___ RECORDS PROVIDED
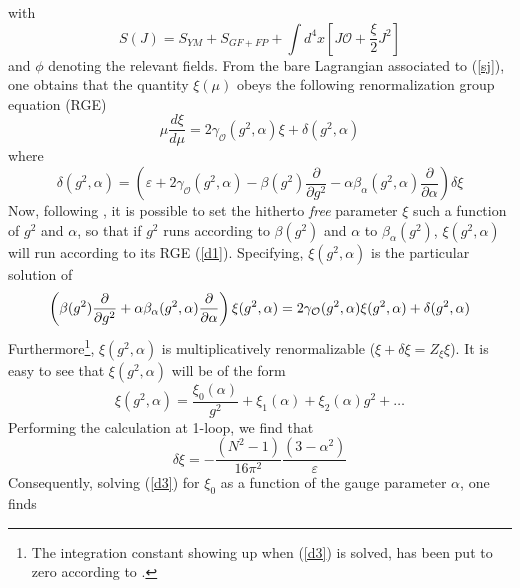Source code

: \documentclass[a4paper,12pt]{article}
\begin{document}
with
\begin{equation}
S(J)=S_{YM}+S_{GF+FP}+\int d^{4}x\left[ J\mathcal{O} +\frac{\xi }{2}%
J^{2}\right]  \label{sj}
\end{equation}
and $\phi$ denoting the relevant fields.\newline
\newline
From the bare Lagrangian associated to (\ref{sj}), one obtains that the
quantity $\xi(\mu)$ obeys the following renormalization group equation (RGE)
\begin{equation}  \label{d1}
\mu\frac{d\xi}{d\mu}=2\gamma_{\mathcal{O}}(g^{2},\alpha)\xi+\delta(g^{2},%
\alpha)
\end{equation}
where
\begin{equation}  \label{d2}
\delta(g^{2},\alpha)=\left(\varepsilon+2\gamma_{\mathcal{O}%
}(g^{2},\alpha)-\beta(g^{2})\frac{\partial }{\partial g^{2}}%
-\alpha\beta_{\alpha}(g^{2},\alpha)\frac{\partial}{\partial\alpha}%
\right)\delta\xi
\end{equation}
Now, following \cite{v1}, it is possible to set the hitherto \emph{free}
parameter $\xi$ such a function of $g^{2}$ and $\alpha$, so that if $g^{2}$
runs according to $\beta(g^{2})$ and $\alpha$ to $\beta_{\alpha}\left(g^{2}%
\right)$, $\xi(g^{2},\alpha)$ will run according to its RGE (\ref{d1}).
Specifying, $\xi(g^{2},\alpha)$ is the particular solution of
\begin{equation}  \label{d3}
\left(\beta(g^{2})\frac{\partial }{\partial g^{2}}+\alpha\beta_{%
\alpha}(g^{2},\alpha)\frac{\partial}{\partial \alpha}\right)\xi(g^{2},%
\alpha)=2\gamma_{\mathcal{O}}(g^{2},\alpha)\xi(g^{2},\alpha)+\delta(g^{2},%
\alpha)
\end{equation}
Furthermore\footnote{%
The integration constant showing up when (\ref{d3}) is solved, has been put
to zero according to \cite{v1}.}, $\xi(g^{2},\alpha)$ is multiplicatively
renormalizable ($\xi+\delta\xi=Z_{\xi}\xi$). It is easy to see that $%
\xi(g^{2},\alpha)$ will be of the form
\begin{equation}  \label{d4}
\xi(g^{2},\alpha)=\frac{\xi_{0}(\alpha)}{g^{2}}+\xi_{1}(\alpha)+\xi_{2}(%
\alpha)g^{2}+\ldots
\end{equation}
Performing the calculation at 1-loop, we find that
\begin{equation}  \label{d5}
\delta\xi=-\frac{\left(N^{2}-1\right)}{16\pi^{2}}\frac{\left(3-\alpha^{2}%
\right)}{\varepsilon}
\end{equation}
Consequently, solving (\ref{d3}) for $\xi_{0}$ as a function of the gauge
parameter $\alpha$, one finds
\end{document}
______
■ **ASSIGNED TASK**
Skipping all images, print the data above a second time exactly.

■ **RESULT**
Source code

: \documentclass[a4paper,12pt]{article}
\begin{document}
with
\begin{equation}
S(J)=S_{YM}+S_{GF+FP}+\int d^{4}x\left[ J\mathcal{O} +\frac{\xi }{2}%
J^{2}\right]  \label{sj}
\end{equation}
and $\phi$ denoting the relevant fields.\newline
\newline
From the bare Lagrangian associated to (\ref{sj}), one obtains that the
quantity $\xi(\mu)$ obeys the following renormalization group equation (RGE)
\begin{equation}  \label{d1}
\mu\frac{d\xi}{d\mu}=2\gamma_{\mathcal{O}}(g^{2},\alpha)\xi+\delta(g^{2},%
\alpha)
\end{equation}
where
\begin{equation}  \label{d2}
\delta(g^{2},\alpha)=\left(\varepsilon+2\gamma_{\mathcal{O}%
}(g^{2},\alpha)-\beta(g^{2})\frac{\partial }{\partial g^{2}}%
-\alpha\beta_{\alpha}(g^{2},\alpha)\frac{\partial}{\partial\alpha}%
\right)\delta\xi
\end{equation}
Now, following \cite{v1}, it is possible to set the hitherto \emph{free}
parameter $\xi$ such a function of $g^{2}$ and $\alpha$, so that if $g^{2}$
runs according to $\beta(g^{2})$ and $\alpha$ to $\beta_{\alpha}\left(g^{2}%
\right)$, $\xi(g^{2},\alpha)$ will run according to its RGE (\ref{d1}).
Specifying, $\xi(g^{2},\alpha)$ is the particular solution of
\begin{equation}  \label{d3}
\left(\beta(g^{2})\frac{\partial }{\partial g^{2}}+\alpha\beta_{%
\alpha}(g^{2},\alpha)\frac{\partial}{\partial \alpha}\right)\xi(g^{2},%
\alpha)=2\gamma_{\mathcal{O}}(g^{2},\alpha)\xi(g^{2},\alpha)+\delta(g^{2},%
\alpha)
\end{equation}
Furthermore\footnote{%
The integration constant showing up when (\ref{d3}) is solved, has been put
to zero according to \cite{v1}.}, $\xi(g^{2},\alpha)$ is multiplicatively
renormalizable ($\xi+\delta\xi=Z_{\xi}\xi$). It is easy to see that $%
\xi(g^{2},\alpha)$ will be of the form
\begin{equation}  \label{d4}
\xi(g^{2},\alpha)=\frac{\xi_{0}(\alpha)}{g^{2}}+\xi_{1}(\alpha)+\xi_{2}(%
\alpha)g^{2}+\ldots
\end{equation}
Performing the calculation at 1-loop, we find that
\begin{equation}  \label{d5}
\delta\xi=-\frac{\left(N^{2}-1\right)}{16\pi^{2}}\frac{\left(3-\alpha^{2}%
\right)}{\varepsilon}
\end{equation}
Consequently, solving (\ref{d3}) for $\xi_{0}$ as a function of the gauge
parameter $\alpha$, one finds
\end{document}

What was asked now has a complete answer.